■ **Your instructions**: All lines in the data below carrying the string "detail" are to be located and copied.

(Data excerpts)

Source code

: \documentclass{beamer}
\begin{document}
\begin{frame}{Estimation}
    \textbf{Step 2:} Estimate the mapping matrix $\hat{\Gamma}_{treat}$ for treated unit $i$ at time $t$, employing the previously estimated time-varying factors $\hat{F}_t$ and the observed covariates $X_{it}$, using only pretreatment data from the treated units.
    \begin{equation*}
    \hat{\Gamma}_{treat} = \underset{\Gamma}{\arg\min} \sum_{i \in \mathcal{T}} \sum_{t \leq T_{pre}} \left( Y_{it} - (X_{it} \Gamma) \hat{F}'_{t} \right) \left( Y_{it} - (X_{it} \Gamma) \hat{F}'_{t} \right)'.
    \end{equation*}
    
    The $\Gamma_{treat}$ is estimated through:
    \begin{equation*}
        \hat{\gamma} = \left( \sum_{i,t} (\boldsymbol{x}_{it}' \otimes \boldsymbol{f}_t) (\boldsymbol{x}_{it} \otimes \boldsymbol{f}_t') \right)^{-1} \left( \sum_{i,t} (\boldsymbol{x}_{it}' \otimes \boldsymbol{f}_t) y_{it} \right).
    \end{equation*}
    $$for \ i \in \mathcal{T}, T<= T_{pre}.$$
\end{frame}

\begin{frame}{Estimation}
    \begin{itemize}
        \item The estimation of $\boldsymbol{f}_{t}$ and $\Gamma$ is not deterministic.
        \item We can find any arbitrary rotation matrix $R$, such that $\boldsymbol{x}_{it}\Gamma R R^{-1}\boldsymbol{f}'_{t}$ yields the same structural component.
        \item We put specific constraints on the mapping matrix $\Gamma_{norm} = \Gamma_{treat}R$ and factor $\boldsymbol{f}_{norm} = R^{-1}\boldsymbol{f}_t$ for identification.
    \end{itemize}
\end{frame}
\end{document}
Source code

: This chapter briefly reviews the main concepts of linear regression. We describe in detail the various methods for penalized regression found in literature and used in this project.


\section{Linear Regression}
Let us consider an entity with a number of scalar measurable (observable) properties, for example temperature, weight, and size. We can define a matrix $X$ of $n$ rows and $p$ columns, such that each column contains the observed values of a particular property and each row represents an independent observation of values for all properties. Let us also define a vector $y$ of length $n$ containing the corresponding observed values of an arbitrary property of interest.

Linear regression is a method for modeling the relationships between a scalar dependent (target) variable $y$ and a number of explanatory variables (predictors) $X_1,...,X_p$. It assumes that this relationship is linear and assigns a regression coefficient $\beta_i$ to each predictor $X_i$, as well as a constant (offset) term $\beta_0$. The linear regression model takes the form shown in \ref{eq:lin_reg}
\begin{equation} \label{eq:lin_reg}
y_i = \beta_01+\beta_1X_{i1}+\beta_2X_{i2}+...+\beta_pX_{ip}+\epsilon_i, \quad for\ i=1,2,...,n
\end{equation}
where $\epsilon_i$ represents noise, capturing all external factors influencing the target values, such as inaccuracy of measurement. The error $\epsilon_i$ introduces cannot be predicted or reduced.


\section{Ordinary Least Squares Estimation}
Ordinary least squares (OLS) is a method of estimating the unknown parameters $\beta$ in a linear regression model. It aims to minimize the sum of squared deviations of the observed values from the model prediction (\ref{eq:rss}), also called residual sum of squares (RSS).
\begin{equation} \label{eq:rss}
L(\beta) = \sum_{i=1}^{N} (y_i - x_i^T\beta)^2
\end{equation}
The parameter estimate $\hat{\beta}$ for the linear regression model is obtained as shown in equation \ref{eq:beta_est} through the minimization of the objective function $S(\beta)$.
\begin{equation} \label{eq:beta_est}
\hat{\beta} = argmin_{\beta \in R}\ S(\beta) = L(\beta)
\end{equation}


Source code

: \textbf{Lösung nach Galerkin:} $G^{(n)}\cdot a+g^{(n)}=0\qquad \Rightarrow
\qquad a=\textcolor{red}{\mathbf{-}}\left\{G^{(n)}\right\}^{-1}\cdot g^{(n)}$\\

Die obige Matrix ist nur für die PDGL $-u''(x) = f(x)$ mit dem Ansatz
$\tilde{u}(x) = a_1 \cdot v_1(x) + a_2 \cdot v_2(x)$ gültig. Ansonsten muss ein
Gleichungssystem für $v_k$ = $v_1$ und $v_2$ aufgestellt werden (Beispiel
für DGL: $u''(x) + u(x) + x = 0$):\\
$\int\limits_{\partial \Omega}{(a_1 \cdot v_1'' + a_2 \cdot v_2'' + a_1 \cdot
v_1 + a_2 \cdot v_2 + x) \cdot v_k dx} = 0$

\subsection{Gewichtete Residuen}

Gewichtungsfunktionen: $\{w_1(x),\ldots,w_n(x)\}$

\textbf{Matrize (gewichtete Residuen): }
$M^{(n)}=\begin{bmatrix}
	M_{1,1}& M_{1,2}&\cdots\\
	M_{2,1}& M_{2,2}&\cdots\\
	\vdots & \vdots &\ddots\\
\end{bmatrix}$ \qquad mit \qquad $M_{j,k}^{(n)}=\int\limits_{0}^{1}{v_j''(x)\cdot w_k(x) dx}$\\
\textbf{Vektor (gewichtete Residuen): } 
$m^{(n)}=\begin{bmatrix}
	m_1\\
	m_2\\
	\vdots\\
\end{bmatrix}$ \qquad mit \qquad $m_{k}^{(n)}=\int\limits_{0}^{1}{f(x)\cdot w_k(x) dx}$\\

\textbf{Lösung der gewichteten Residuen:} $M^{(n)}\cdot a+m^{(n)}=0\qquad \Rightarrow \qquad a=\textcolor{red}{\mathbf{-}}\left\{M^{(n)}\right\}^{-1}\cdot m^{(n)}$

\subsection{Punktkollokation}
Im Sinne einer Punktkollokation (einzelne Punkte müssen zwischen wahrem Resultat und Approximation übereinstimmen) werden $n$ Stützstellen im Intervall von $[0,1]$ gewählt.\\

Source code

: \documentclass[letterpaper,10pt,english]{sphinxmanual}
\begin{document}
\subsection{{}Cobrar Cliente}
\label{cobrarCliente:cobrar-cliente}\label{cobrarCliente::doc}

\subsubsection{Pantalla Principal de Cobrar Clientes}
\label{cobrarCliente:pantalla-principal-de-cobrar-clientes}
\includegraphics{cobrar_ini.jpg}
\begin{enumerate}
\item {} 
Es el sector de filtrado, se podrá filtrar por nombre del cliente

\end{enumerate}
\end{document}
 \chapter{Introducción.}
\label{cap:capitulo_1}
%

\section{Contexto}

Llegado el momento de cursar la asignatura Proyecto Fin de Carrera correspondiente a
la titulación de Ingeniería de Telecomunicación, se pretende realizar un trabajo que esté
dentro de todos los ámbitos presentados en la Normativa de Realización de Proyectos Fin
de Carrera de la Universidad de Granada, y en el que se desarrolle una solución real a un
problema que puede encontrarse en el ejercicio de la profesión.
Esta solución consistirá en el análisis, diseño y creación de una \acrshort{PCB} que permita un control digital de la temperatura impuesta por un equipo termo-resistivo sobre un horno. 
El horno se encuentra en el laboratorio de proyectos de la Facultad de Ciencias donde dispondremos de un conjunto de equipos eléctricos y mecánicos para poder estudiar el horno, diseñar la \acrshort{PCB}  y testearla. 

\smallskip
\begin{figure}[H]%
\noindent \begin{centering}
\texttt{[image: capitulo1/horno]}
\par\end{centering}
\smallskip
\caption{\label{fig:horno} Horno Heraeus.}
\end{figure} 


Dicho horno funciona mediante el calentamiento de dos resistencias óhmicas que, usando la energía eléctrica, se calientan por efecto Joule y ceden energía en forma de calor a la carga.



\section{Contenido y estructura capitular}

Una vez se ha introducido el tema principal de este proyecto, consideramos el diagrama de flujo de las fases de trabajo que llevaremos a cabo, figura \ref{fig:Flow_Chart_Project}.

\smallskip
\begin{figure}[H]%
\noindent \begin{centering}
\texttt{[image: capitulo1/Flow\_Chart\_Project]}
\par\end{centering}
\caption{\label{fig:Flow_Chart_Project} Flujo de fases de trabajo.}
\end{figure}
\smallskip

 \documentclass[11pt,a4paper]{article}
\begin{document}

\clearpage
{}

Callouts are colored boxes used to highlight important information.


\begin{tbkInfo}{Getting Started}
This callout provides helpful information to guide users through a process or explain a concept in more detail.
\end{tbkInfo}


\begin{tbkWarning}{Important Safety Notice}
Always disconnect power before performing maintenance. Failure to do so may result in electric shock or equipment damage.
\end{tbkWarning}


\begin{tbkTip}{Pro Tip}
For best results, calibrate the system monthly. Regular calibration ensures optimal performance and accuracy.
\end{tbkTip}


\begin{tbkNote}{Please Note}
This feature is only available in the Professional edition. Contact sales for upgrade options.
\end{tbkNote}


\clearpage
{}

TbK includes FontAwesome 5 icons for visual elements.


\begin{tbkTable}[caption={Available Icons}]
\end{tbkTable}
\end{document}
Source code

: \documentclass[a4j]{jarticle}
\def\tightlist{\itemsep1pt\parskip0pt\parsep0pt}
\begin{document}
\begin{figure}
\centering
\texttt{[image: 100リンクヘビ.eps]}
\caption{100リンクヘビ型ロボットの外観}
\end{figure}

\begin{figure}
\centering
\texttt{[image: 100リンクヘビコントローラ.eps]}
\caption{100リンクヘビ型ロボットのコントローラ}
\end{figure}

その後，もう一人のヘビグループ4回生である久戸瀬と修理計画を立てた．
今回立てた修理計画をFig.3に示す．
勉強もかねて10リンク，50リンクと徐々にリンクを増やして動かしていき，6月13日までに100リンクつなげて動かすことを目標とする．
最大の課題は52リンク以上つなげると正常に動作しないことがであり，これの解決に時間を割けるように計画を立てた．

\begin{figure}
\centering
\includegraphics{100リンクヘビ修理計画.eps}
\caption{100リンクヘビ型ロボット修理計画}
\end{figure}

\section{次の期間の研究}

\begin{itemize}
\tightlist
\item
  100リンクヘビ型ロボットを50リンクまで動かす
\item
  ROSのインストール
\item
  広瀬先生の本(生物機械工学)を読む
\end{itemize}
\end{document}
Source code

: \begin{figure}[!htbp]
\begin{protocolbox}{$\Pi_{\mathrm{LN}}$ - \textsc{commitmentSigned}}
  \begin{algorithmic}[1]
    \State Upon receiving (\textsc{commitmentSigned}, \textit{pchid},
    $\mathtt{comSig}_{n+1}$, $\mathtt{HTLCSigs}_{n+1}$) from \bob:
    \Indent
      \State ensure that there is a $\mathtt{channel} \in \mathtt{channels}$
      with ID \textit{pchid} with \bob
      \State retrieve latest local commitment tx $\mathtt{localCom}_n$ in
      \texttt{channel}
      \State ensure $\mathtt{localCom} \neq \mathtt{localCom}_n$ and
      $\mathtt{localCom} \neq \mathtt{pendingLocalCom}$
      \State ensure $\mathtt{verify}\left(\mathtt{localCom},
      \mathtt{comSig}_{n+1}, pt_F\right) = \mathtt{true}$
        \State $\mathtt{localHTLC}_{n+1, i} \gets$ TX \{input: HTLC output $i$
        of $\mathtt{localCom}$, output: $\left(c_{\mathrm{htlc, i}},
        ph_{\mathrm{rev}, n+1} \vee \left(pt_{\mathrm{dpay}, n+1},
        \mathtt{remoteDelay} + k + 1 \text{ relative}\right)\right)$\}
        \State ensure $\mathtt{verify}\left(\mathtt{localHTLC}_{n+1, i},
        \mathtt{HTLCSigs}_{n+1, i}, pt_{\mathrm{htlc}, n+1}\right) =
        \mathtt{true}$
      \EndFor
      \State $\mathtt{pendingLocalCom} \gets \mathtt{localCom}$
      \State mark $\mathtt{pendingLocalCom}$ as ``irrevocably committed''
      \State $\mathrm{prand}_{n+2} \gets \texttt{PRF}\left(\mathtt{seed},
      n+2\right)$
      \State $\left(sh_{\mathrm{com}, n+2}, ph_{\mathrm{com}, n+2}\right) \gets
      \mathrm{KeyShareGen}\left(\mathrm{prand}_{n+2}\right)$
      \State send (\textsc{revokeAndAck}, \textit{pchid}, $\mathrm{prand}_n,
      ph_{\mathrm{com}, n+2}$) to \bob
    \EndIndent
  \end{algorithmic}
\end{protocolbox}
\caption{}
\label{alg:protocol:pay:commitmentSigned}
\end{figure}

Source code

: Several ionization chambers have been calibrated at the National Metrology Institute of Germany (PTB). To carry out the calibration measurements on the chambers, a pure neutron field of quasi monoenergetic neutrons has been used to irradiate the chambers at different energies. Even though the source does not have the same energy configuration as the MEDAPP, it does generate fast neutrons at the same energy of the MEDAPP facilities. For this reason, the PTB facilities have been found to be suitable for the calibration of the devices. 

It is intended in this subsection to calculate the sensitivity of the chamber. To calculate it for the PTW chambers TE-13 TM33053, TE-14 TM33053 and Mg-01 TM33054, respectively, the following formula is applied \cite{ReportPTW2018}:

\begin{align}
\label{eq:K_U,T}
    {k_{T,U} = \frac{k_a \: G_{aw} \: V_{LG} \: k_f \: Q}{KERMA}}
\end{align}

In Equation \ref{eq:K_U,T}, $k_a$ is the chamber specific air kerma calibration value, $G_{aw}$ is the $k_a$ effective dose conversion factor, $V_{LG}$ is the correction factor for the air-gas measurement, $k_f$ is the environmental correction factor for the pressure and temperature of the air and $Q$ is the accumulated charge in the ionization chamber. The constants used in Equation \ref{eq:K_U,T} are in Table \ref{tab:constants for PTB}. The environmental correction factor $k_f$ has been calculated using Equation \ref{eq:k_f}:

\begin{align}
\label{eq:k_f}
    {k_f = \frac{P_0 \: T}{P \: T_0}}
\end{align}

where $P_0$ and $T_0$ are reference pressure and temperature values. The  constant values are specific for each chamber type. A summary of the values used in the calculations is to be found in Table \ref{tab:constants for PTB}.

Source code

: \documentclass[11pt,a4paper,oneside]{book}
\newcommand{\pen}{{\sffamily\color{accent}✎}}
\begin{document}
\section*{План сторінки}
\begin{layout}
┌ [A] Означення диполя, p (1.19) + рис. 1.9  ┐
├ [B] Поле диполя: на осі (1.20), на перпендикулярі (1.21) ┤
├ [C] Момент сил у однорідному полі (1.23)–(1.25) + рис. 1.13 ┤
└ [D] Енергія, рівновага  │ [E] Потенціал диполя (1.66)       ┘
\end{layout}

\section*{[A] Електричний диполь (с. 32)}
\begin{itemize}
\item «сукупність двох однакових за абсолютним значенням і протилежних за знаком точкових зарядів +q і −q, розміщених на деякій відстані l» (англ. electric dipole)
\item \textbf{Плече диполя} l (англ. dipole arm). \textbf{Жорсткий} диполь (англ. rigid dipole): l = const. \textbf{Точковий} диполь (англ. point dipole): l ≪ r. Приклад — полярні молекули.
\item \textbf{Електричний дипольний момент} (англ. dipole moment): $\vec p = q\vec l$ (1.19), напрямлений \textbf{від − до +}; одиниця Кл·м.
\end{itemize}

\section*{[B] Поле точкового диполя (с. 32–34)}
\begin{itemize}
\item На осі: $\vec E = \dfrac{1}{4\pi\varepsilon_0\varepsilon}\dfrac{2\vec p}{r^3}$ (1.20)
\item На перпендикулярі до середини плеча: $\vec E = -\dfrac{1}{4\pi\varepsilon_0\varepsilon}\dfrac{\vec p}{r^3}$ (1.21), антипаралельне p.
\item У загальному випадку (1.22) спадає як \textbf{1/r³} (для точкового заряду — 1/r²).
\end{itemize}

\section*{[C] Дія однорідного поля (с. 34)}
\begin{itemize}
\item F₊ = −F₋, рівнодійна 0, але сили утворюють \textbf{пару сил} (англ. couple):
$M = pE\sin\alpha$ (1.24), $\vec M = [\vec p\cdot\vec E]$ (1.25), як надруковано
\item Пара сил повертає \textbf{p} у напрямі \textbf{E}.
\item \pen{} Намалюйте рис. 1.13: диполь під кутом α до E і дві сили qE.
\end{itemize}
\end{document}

■ **Answer to this task**:
: This chapter briefly reviews the main concepts of linear regression. We describe in detail the various methods for penalized regression found in literature and used in this project.
This callout provides helpful information to guide users through a process or explain a concept in more detail.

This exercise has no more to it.